Respected sir, I want to know that if in any case where pd is used , but in p we have a problem with offset without change in error it will create offset , in d also there is a difference between two errors so how can we abolish offset using pd controller??
and second question is
Ti in integral controller is sec or min/repeat so its shows scan time of cycle? and if it is than if my value of Ti is 5 then it will scan cycle after every 5 second , than it is very large time so in practical aspect what value we should prefer for Ti??
Jadav:
1) Yes, if you use a PD controller (no Integral action) the loop will have a problem with offset.
2) Scan time (Ts) and integral time (Ti) are completely unrelated. The PID algorithm will be executed at whatever its scan time is, while the integral term changes its value by Kc x Ts/Ti x Error on every scan.
thank u very much for your response sir,
3) Is it possible that value of Ts in minute? because if it is then after some minute It ( integral term) will change its value but in industry (flow,temp,level,pressure) value of this parameter is changing after every second then how it(I ONTROLLER) will reduce the error ? because its scan after Ts minute.
Jadav: It is very unlikely that the controller scan time is in minutes. Typically it is 1 second or less.
Nice explanation.
I wonder if there is a term missing from the Proportional + Integral + Derivative Controller equation.

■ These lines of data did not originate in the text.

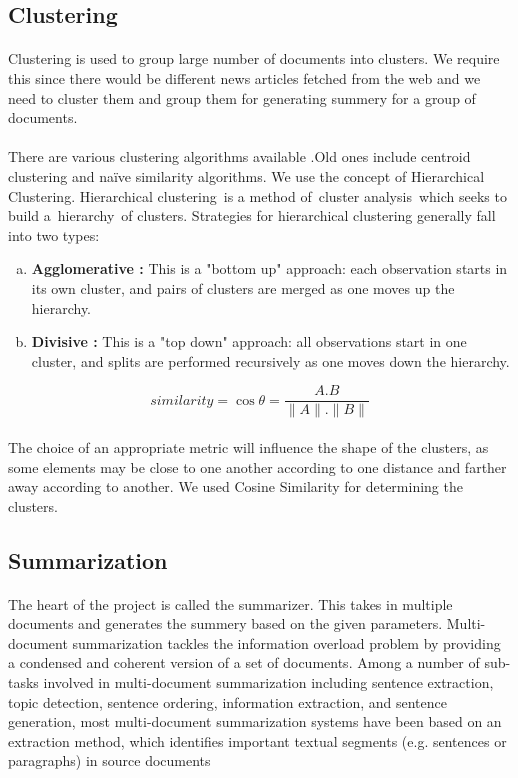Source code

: \subsection{Clustering}
\paragraph{} Clustering is used to group large number of documents into clusters. We require this since there would be different news articles fetched from the web and we need to cluster them and group them for generating summery for a group of documents.
\paragraph{}	There are various clustering algorithms available .Old ones include centroid clustering and naïve similarity algorithms. We use the concept of Hierarchical Clustering. Hierarchical clustering is a method of cluster analysis which seeks to build a hierarchy of clusters. Strategies for hierarchical clustering generally fall into two types:
\begin{enumerate}[a. ]
\item \textbf{Agglomerative :} This is a "bottom up" approach: each observation starts in its own cluster, and pairs of clusters are merged as one moves up the hierarchy.
\item \textbf{Divisive :} This is a "top down" approach: all observations start in one cluster, and splits are performed recursively as one moves down the hierarchy.
\end{enumerate}
\begin{equation}
similarity = \cos{\theta} = \frac{A.B}{\|A\|.\|B\|}
\end{equation}
\paragraph{}The choice of an appropriate metric will influence the shape of the clusters, as some elements may be close to one another according to one distance and farther away according to another. We used Cosine Similarity for determining the clusters.
\subsection{Summarization}
\paragraph{} The heart of the project is called the summarizer. This takes in multiple documents and generates the summery based on the given parameters. Multi-document summarization tackles the information overload problem by providing a condensed and coherent version of a set of documents. Among a number of sub-tasks involved in multi-document summarization including sentence extraction, topic detection, sentence ordering, information extraction, and sentence generation, most multi-document summarization systems have been based on an extraction method, which identifies important textual segments (e.g. sentences or paragraphs) in source documents

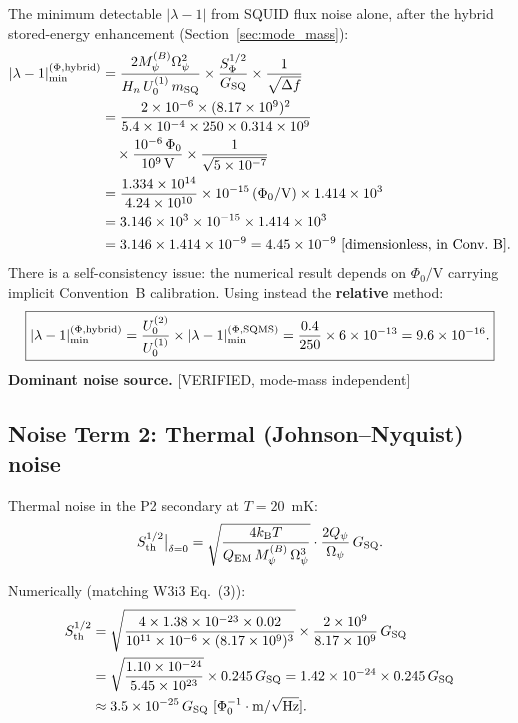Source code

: \documentclass[11pt,twocolumn]{article}
\newcommand{\lam}{\lambda}
\newcommand{\Opsi}{\Omega_\psi}
\newcommand{\Mpsi}{M_\psi}
\newcommand{\ee}[1]{\times 10^{#1}}
\newcommand{\kB}{k_{\mathrm{B}}}
\newcommand{\Qpsi}{Q_\psi}
\newcommand{\Heff}{H_n}
\theoremstyle{definition}
\theoremstyle{remark}
\begin{document}
The minimum detectable $|\lam-1|$ from SQUID flux noise alone, after
the hybrid stored-energy enhancement (Section~\ref{sec:mode_mass}):
\begin{align}
|\lam-1|_{\rm min}^{(\Phi,\rm hybrid)}
&= \frac{2\Mpsi^{(B)}\Opsi^2}
{\Heff\,U_0^{(1)}\,m_{\rm SQ}}
\times\frac{S_\Phi^{1/2}}{G_{\rm SQ}}
\times\frac{1}{\sqrt{\Delta f}}
\nonumber\\
&= \frac{2\times10^{-6}\times(8.17\ee{9})^2}
{5.4\ee{-4}\times250\times0.314\times10^9}
\nonumber\\
&\quad\times\frac{10^{-6}\,\Phi_0}{10^9\,\text{V}}
\times\frac{1}{\sqrt{5\ee{-7}}}
\nonumber\\
&= \frac{1.334\ee{14}}{4.24\ee{10}}
\times10^{-15}\,(\Phi_0/\text{V})
\times1.414\ee{3}
\nonumber\\
&= 3.146\ee{3}
\times10^{-15}
\times1.414\ee{3}
\nonumber\\
&= 3.146\times1.414\times10^{-9}
= 4.45\ee{-9}~[\text{dimensionless, in Conv.~B}].
\nonumber
\end{align}
There is a self-consistency issue: the numerical result depends on
$\Phi_0/\text{V}$ carrying implicit Convention~B calibration.
Using instead the \textbf{relative} method:
\begin{equation}
\boxed{
|\lam-1|_{\rm min}^{(\Phi,\rm hybrid)}
= \frac{U_0^{(2)}}{U_0^{(1)}} \times |\lam-1|_{\rm min}^{(\Phi,\rm SQMS)}
= \frac{0.4}{250}\times 6\ee{-13}
= 9.6\ee{-16}.
}
\label{eq:squid_hybrid}
\end{equation}
\textbf{Dominant noise source.} [VERIFIED, mode-mass independent]

\subsection{Noise Term 2: Thermal (Johnson--Nyquist) noise}
\label{sec:noise_thermal}

Thermal noise in the P2 secondary at $T = 20$~mK:
\begin{equation}
S_{\rm th}^{1/2}\big|_{\delta=0}
= \sqrt{\frac{4\kB T}{Q_{\rm EM}\,\Mpsi^{(B)}\,\Opsi^3}}
\cdot\frac{2\Qpsi}{\Opsi}\,G_{\rm SQ}.
\label{eq:thermal_noise}
\end{equation}

Numerically (matching W3i3 Eq.~(3)):
\begin{align}
S_{\rm th}^{1/2}
&= \sqrt{\frac{4\times1.38\ee{-23}\times0.02}
{10^{11}\times10^{-6}\times(8.17\ee{9})^3}}
\times\frac{2\ee{9}}{8.17\ee{9}}\,G_{\rm SQ}
\nonumber\\
&= \sqrt{\frac{1.10\ee{-24}}{5.45\ee{23}}}
\times0.245\,G_{\rm SQ}
= 1.42\ee{-24}\times0.245\,G_{\rm SQ}
\nonumber\\
&\approx 3.5\ee{-25}\,G_{\rm SQ}~[\Phi_0^{-1}\cdot\text{m/}\sqrt{\rm Hz}].
\label{eq:thermal_num}
\end{align}
\end{document}
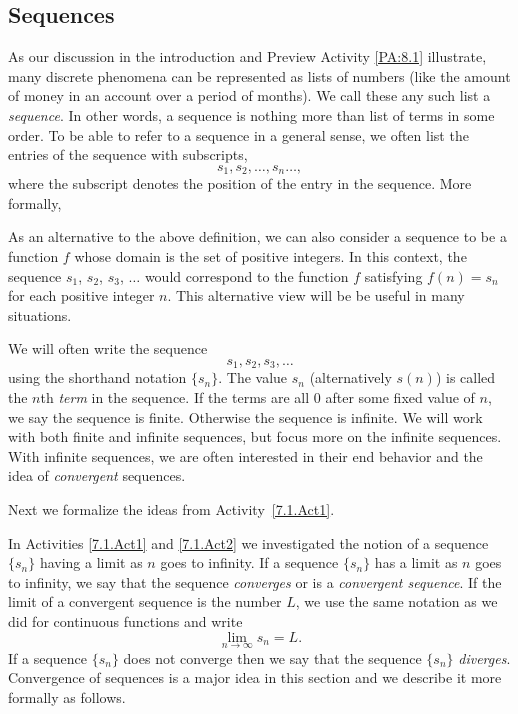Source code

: 
\subsection*{Sequences} 

As our discussion in the introduction and Preview Activity \ref{PA:8.1} illustrate, many discrete phenomena can be represented as lists of numbers (like the amount of money in an account over a period of months). We call these any such list a \emph{sequence}. In other words, a sequence is nothing more than list of terms in some order. To be able to refer to a sequence in a general sense, we often list the entries of the sequence with subscripts,
\[s_1, s_2, \ldots, s_n \ldots,\]
where the subscript denotes the position of the entry in the sequence. More formally,


As an alternative to the above definition, we can also consider a sequence to be a function $f$ whose domain is the set of positive integers. In this context, the sequence $s_1$, $s_2$, $s_3$, $\ldots$ would correspond to the function $f$ satisfying $f(n) = s_n$ for each positive integer $n$. This alternative view will be be useful in many situations. 

We will often write the sequence
\[s_1, s_2, s_3, \ldots\]
using the shorthand notation $\{s_n\}$. The value $s_n$ (alternatively $s(n)$) is called the $n$th \emph{term} in the sequence. If the terms are all 0 after some fixed value of $n$, we say the sequence is finite. Otherwise the sequence is infinite. We will work with both finite and infinite sequences, but focus more on the infinite sequences. With infinite sequences, we are often interested in their end behavior and the idea of \emph{convergent} sequences.


Next we formalize the ideas from Activity~\ref{7.1.Act1}.


In Activities \ref{7.1.Act1} and \ref{7.1.Act2} we investigated the notion of a sequence $\{s_n\}$ having a limit as $n$ goes to infinity. If a sequence $\{s_n\}$ has a limit as $n$ goes to infinity, we say that the sequence \emph{converges} or is a \emph{convergent sequence}. If the limit of a convergent sequence is the number $L$, we use the same notation as we did for continuous functions and write
\[\lim_{n \to \infty} s_n = L.\]
If a sequence $\{s_n\}$ does not converge then we say that the sequence $\{s_n\}$ \emph{diverges}. Convergence of sequences is a major idea in this section and we describe it more formally as follows.

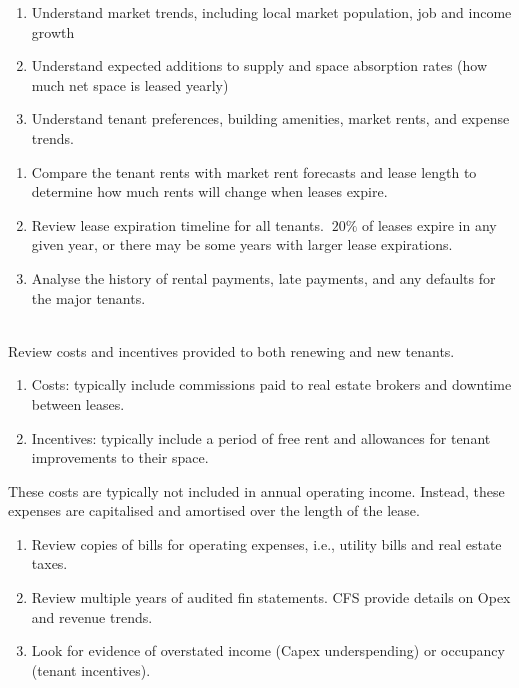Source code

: \begin{remark} 
\begin{enumerate}[label=\roman*.]
\setlength{\itemsep}{0pt}
\item Understand market trends, including local market population, job and income growth
\item Understand expected additions to supply and space absorption rates (how much net space is leased yearly)
\item Understand tenant preferences, building amenities, market rents, and expense trends.
\end{enumerate}
\end{remark}

\begin{remark} 
\begin{enumerate}[label=\roman*.]
\setlength{\itemsep}{0pt}
\item Compare the tenant rents with market rent forecasts and lease length to determine how much rents will change when leases expire.
\item Review lease expiration timeline for all tenants. $~20\%$ of leases expire in any given year, or there may be some years with larger lease expirations.
\item Analyse the history of rental payments, late payments, and any defaults for the major tenants.
\end{enumerate}
\end{remark}

\begin{remark} \\
Review costs and incentives provided to both renewing and new tenants.
\begin{enumerate}[label=\roman*.]
\setlength{\itemsep}{0pt}
\item Costs: typically include commissions paid to real estate brokers and downtime between leases.
\item Incentives: typically include a period of free rent and allowances for tenant improvements to their space.
\end{enumerate}
These costs are typically not included in annual operating income. Instead, these expenses are capitalised and amortised over the length of the lease.
\end{remark}

\begin{remark} 
\begin{enumerate}[label=\roman*.]
\setlength{\itemsep}{0pt}
\item Review copies of bills for operating expenses, i.e., utility bills and real estate taxes.
\item Review multiple years of audited fin statements. CFS provide details on Opex and revenue trends.
\item Look for evidence of overstated income (Capex underspending) or occupancy (tenant incentives).
\end{enumerate}
\end{remark}

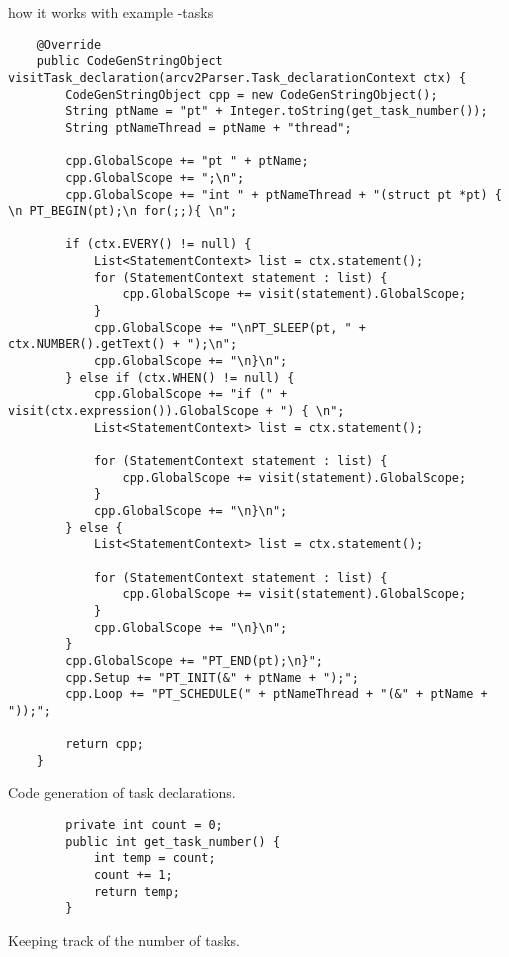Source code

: how it works with example -tasks
\begin{listing}[htb!]
    \begin{verbatim}
    @Override
    public CodeGenStringObject visitTask_declaration(arcv2Parser.Task_declarationContext ctx) {
        CodeGenStringObject cpp = new CodeGenStringObject();
        String ptName = "pt" + Integer.toString(get_task_number());
        String ptNameThread = ptName + "thread";

        cpp.GlobalScope += "pt " + ptName;
        cpp.GlobalScope += ";\n";
        cpp.GlobalScope += "int " + ptNameThread + "(struct pt *pt) { \n PT_BEGIN(pt);\n for(;;){ \n";

        if (ctx.EVERY() != null) {
            List<StatementContext> list = ctx.statement();
            for (StatementContext statement : list) {
                cpp.GlobalScope += visit(statement).GlobalScope;
            }
            cpp.GlobalScope += "\nPT_SLEEP(pt, " + ctx.NUMBER().getText() + ");\n";
            cpp.GlobalScope += "\n}\n";
        } else if (ctx.WHEN() != null) {
            cpp.GlobalScope += "if (" + visit(ctx.expression()).GlobalScope + ") { \n";
            List<StatementContext> list = ctx.statement();

            for (StatementContext statement : list) {
                cpp.GlobalScope += visit(statement).GlobalScope;
            }
            cpp.GlobalScope += "\n}\n";
        } else {
            List<StatementContext> list = ctx.statement();
            
            for (StatementContext statement : list) {
                cpp.GlobalScope += visit(statement).GlobalScope;
            }
            cpp.GlobalScope += "\n}\n";
        }
        cpp.GlobalScope += "PT_END(pt);\n}";
        cpp.Setup += "PT_INIT(&" + ptName + ");";
        cpp.Loop += "PT_SCHEDULE(" + ptNameThread + "(&" + ptName + "));";

        return cpp;
    }
    \end{verbatim}
    \caption{Code generation of task declarations.}
    \label{lst:codeGenTask}
\end{listing}

\begin{listing}
    \begin{verbatim}
        private int count = 0;
        public int get_task_number() {
            int temp = count;
            count += 1;
            return temp;
        }
    \end{verbatim}
    \caption{Keeping track of the number of tasks.}
    \label{lst:codeGenTaskNumber}
\end{listing}


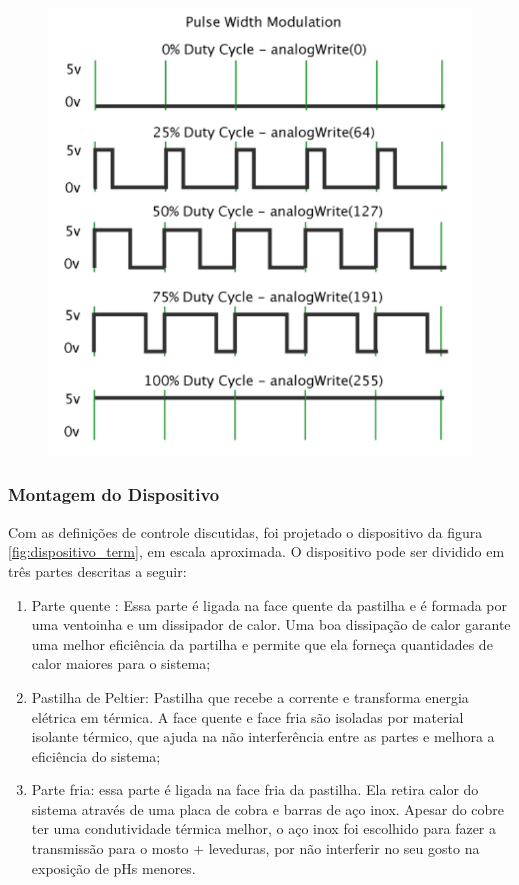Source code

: \begin{figure}[H]
    \centering
    \includegraphics[scale=0.30]{figuras/implementacao/hardware/pwm.png}
    \label{fig:pwm}
\end{figure}


\subsubsection{Montagem do Dispositivo}

Com as definições de controle discutidas, foi projetado o dispositivo da figura \ref{fig:dispositivo_term}, em escala aproximada. O dispositivo pode ser dividido em três partes descritas a seguir:

\begin{enumerate}
    \item Parte quente : Essa parte é ligada na face quente da pastilha e é formada por uma ventoinha e um dissipador de calor. Uma boa dissipação de calor garante uma melhor eficiência da partilha e permite que ela forneça quantidades de calor maiores para o sistema;
    \item Pastilha de Peltier: Pastilha que recebe a corrente e transforma energia elétrica em térmica. A face quente e face fria são isoladas por material isolante térmico, que ajuda na não interferência entre as partes e melhora a eficiência do sistema;
    \item Parte fria: essa parte é ligada na face fria da pastilha. Ela retira calor do sistema através de uma placa de cobra e barras de aço inox. Apesar do cobre ter uma condutividade térmica melhor, o aço inox foi escolhido para fazer a transmissão para o mosto + leveduras, por não interferir no seu gosto na exposição de pHs menores. 
\end{enumerate}


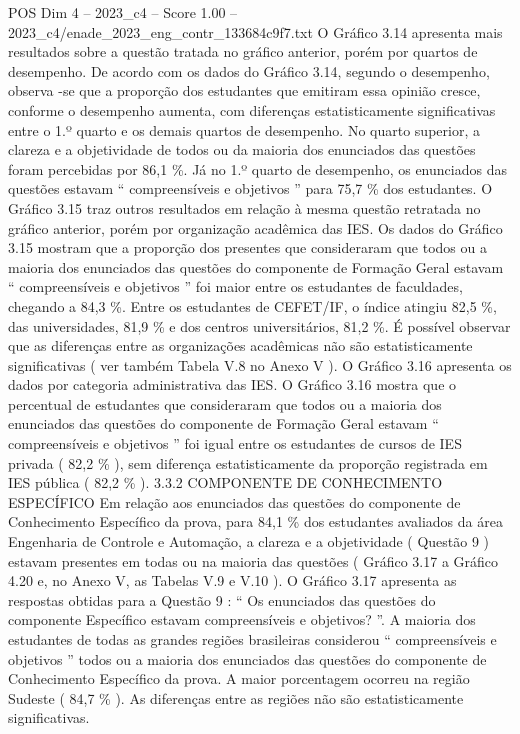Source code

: \begin{textsample}{POS Dim 4 – 2023\_c4 – Score 1.00 – 2023\_c4/enade\_2023\_eng\_contr\_133684c9f7.txt}
O Gráfico 3.14 apresenta mais resultados sobre a questão tratada no gráfico anterior, porém por quartos de desempenho.
De acordo com os dados do Gráfico 3.14, segundo o desempenho, observa -se que a proporção dos estudantes que emitiram essa opinião cresce, conforme o desempenho aumenta, com diferenças estatisticamente significativas entre o 1.º quarto e os demais quartos de desempenho.
No quarto superior, a clareza e a objetividade de todos ou da maioria dos enunciados das questões foram percebidas por 86,1 \%.
Já no 1.º quarto de desempenho, os enunciados das questões estavam “ compreensíveis e objetivos ” para 75,7 \% dos estudantes.
O Gráfico 3.15 traz outros resultados em relação à mesma questão retratada no gráfico anterior, porém por organização acadêmica das IES.
Os dados do Gráfico 3.15 mostram que a proporção dos presentes que consideraram que todos ou a maioria dos enunciados das questões do componente de Formação Geral estavam “ compreensíveis e objetivos ” foi maior entre os estudantes de faculdades, chegando a 84,3 \%.
Entre os estudantes de CEFET/IF, o índice atingiu 82,5 \%, das universidades, 81,9 \% e dos centros universitários, 81,2 \%.
É possível observar que as diferenças entre as organizações acadêmicas não são estatisticamente significativas ( ver também Tabela V.8 no Anexo V ).
O Gráfico 3.16 apresenta os dados por categoria administrativa das IES.
O Gráfico 3.16 mostra que o percentual de estudantes que consideraram que todos ou a maioria dos enunciados das questões do componente de Formação Geral estavam “ compreensíveis e objetivos ” foi igual entre os estudantes de cursos de IES privada ( 82,2 \% ), sem diferença estatisticamente da proporção registrada em IES pública ( 82,2 \% ). 3.3.2 COMPONENTE DE CONHECIMENTO ESPECÍFICO Em relação aos enunciados das questões do componente de Conhecimento Específico da prova, para 84,1 \% dos estudantes avaliados da área Engenharia de Controle e Automação, a clareza e a objetividade ( Questão 9 ) estavam presentes em todas ou na maioria das questões ( Gráfico 3.17 a Gráfico 4.20 e, no Anexo V, as Tabelas V.9 e V.10 ).
O Gráfico 3.17 apresenta as respostas obtidas para a Questão 9 : “ Os enunciados das questões do componente Específico estavam compreensíveis e objetivos? ”.
A maioria dos estudantes de todas as grandes regiões brasileiras considerou “ compreensíveis e objetivos ” todos ou a maioria dos enunciados das questões do componente de Conhecimento Específico da prova.
A maior porcentagem ocorreu na região Sudeste ( 84,7 \% ).
As diferenças entre as regiões não são estatisticamente significativas.

\end{textsample}
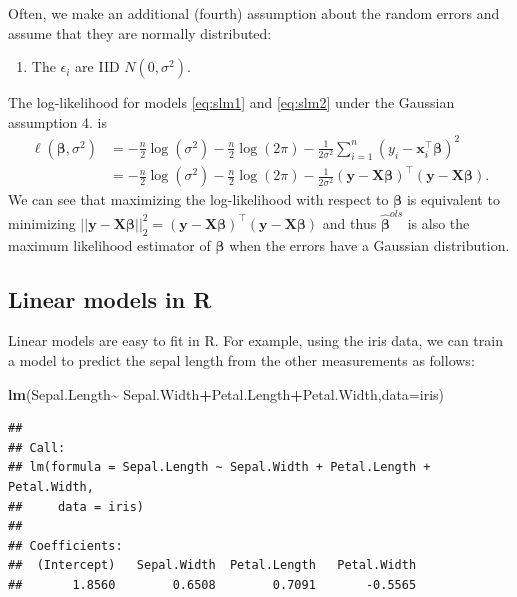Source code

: \documentclass[
]{book}
\newenvironment{Shaded}{\begin{snugshade}}{\end{snugshade}}
\newcommand{\AttributeTok}[1]{\textcolor[rgb]{0.13,0.29,0.53}{#1}}
\newcommand{\FunctionTok}[1]{\textcolor[rgb]{0.13,0.29,0.53}{\textbf{#1}}}
\newcommand{\NormalTok}[1]{#1}
\newcommand{\SpecialCharTok}[1]{\textcolor[rgb]{0.81,0.36,0.00}{\textbf{#1}}}
\providecommand{\tightlist}{%
  \setlength{\itemsep}{0pt}\setlength{\parskip}{0pt}}
\theoremstyle{definition}
\theoremstyle{definition}
\theoremstyle{definition}
\theoremstyle{definition}
\theoremstyle{remark}
\begin{document}
Often, we make an additional (fourth) assumption about the random errors and assume that they are normally distributed:

\begin{enumerate}
\def\labelenumi{\arabic{enumi}.}
\setcounter{enumi}{3}
\tightlist
\item
  The \(\epsilon_i\) are IID \(N(0, \sigma^2)\).
\end{enumerate}

The log-likelihood for models \eqref{eq:slm1} and \eqref{eq:slm2} under the Gaussian assumption 4. is
\begin{align*}
\ell(\boldsymbol \beta, \sigma^2)&=-\frac{n}{2}\log (\sigma^2)-\frac{n}{2}\log(2\pi)-\frac{1}{2\sigma^2} \sum_{i=1}^n (y_i-\mathbf x_i^\top \boldsymbol \beta)^2\\
& = -\frac{n}{2}\log (\sigma^2)-\frac{n}{2}\log(2\pi)-\frac{1}{2\sigma^2} (\mathbf y- \mathbf X\boldsymbol \beta)^\top (\mathbf y- \mathbf X\boldsymbol \beta).
\end{align*}
We can see that maximizing the log-likelihood with respect to \(\boldsymbol \beta\) is equivalent to minimizing \(||\mathbf y- \mathbf X\boldsymbol \beta||_2^2=(\mathbf y- \mathbf X\boldsymbol \beta)^\top (\mathbf y- \mathbf X\boldsymbol \beta)\)
and thus \(\hat{\boldsymbol \beta}^{ols}\) is also the maximum likelihood estimator of \(\boldsymbol \beta\) when the errors have a Gaussian distribution.

\hypertarget{linear-models-in-r}{%
\subsection{Linear models in R}\label{linear-models-in-r}}

Linear models are easy to fit in R. For example, using the iris data, we can train a model to predict the sepal length from the other measurements as follows:

\begin{Shaded}
\begin{Highlighting}[]
\FunctionTok{lm}\NormalTok{(Sepal.Length}\SpecialCharTok{\textasciitilde{}}\NormalTok{ Sepal.Width}\SpecialCharTok{+}\NormalTok{Petal.Length}\SpecialCharTok{+}\NormalTok{Petal.Width,}\AttributeTok{data=}\NormalTok{iris)}
\end{Highlighting}
\end{Shaded}

\begin{verbatim}
## 
## Call:
## lm(formula = Sepal.Length ~ Sepal.Width + Petal.Length + Petal.Width, 
##     data = iris)
## 
## Coefficients:
##  (Intercept)   Sepal.Width  Petal.Length   Petal.Width  
##       1.8560        0.6508        0.7091       -0.5565
\end{verbatim}
\end{document}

Do we not need to have Td dE/dt instead of just dE/dt?
thanks
DS: You are correct, thanks. I fixed the omission.
Say, my cotroller has an integral time, Ti.
Does that mean that my system will reach its Setpoint in 6*Ti?(nearly, as 6*tau is required to reach 99.8% of the output) . Or it is correct only for the first order system?
No, the settling time is also greatly affected by the ratio of controller gain to process gain, and the process’ dead time and time constant.
What is the conversion between integral reset (minutes or seconds) and repeats/min? This is some non-linear function to convert between the 2? I have a dcp 551 controller that I’m trying to convert to an HC900 PID loop
Zach: Integral time (Ti) in minutes can be converted to integral gain (Ki) in repeats/minute as follows: Ki = 1/Ti and Ti = 1/Ki, as long as both sides of the equation use the same time units, i.e. minutes or seconds.
However, if you are also converting these parameters from a noninteractive to a parallel controller algorithm, the conversion must also take controller gain (Kc) into account. Then the conversion is: Ki = Kc/Ti and Ti = Kp/Ki where Kp is proportional gain in a parallel algorithm.
Any software you would like to suggest for tuning of PID controllers?
thanks
TuneWizard by PAS / Hexagon
About the gain-only, if I understand correctly, the action of the gain is: output = gain * error, and this would happen per cycle, and if there is always an error, there will be always an output, now lets think about it in DCS, output = previous output + gain * error, won’t this eventually reach close to the SP ? even though I know an absolute 0 error would be seldom. but the offset won’t be that high after many cycles, whereas in the books, we’re showing a big offset.
correct me what am I missing? output = previous output + gain * error
Mohammed: for P-only controller with a positional algorithm, output = gain x error. For every cycle. The previous output is not considered.